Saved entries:

——————————

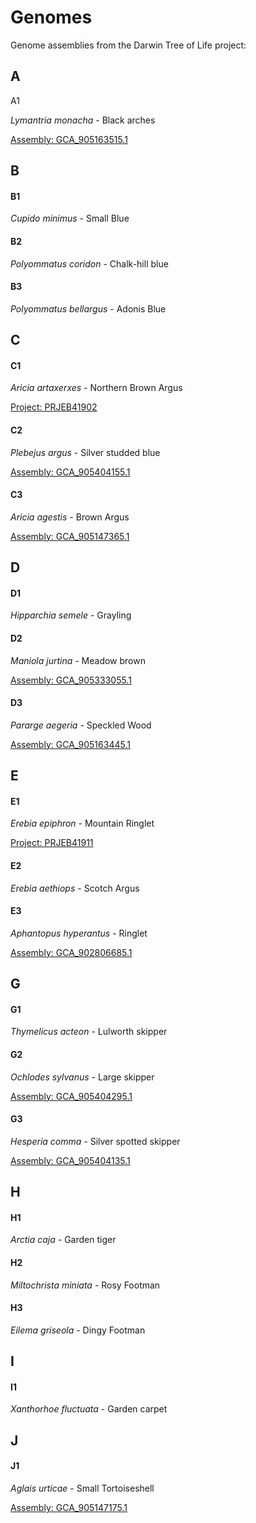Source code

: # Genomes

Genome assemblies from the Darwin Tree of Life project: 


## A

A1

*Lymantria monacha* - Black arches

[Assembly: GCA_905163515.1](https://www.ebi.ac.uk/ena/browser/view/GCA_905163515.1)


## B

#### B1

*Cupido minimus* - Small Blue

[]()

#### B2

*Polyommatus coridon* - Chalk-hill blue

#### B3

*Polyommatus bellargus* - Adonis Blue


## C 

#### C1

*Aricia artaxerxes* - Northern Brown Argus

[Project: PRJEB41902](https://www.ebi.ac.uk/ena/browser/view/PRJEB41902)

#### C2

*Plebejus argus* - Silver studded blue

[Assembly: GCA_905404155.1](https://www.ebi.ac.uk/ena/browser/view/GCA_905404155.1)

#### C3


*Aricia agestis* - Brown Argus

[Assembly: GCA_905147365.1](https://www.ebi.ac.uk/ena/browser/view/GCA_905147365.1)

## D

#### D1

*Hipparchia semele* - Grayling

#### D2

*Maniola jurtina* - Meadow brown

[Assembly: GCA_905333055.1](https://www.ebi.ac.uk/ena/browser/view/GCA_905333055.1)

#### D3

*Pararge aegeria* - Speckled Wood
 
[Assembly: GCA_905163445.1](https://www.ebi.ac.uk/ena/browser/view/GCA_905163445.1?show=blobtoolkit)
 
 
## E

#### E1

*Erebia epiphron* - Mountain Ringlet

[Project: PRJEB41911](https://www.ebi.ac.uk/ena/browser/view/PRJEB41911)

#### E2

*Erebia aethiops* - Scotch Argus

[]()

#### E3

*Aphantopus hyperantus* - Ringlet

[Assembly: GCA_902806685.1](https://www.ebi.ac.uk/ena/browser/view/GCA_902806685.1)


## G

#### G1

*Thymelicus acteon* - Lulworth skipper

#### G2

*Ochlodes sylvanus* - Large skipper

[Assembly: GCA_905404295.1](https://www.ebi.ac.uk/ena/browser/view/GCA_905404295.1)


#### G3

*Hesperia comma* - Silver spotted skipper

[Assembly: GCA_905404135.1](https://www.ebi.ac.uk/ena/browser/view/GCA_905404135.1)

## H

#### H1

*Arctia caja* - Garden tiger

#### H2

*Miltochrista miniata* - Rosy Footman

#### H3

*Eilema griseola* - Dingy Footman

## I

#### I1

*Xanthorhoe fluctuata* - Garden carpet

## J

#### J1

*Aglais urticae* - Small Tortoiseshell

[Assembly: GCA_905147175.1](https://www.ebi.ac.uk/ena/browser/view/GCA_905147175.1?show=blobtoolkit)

——————————

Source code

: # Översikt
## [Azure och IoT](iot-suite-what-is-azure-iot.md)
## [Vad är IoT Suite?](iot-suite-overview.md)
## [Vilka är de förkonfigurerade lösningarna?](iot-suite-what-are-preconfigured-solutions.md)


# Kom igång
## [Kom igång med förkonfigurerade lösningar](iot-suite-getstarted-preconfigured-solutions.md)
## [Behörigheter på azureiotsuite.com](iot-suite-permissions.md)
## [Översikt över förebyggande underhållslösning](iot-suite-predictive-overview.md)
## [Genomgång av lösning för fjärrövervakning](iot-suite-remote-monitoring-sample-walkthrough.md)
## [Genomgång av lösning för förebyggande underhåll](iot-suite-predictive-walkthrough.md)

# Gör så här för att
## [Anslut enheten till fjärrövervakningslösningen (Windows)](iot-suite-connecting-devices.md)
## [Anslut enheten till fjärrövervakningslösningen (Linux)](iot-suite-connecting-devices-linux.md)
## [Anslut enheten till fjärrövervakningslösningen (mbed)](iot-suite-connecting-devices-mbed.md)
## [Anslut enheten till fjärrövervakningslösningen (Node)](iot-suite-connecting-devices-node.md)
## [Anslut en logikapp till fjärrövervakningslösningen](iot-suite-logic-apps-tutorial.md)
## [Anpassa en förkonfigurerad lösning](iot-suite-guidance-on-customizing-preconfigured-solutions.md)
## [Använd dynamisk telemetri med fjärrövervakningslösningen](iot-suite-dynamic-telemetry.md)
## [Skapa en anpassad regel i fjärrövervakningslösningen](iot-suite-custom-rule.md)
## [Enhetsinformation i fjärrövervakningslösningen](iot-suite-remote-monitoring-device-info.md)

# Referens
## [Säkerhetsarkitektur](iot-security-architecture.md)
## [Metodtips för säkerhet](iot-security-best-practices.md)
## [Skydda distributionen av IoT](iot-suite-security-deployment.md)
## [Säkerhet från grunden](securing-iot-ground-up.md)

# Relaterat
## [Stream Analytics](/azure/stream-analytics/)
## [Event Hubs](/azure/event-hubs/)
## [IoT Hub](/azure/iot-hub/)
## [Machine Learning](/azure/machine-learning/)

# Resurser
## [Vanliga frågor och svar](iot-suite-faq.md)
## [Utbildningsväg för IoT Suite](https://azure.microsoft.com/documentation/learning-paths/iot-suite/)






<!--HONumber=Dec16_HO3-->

——————————

### WHAT YOU NEED TO DO
Set down exactly the lines of the data above, beginning with the line that has "hyperantus* - Ringlet" and ending with the line that has "Silver spotted skipper", and no others.

### ANSWER TO THIS EXERCISE
*Aphantopus hyperantus* - Ringlet

[Assembly: GCA_902806685.1](https://www.ebi.ac.uk/ena/browser/view/GCA_902806685.1)


## G

#### G1

*Thymelicus acteon* - Lulworth skipper

#### G2

*Ochlodes sylvanus* - Large skipper

[Assembly: GCA_905404295.1](https://www.ebi.ac.uk/ena/browser/view/GCA_905404295.1)


#### G3

*Hesperia comma* - Silver spotted skipper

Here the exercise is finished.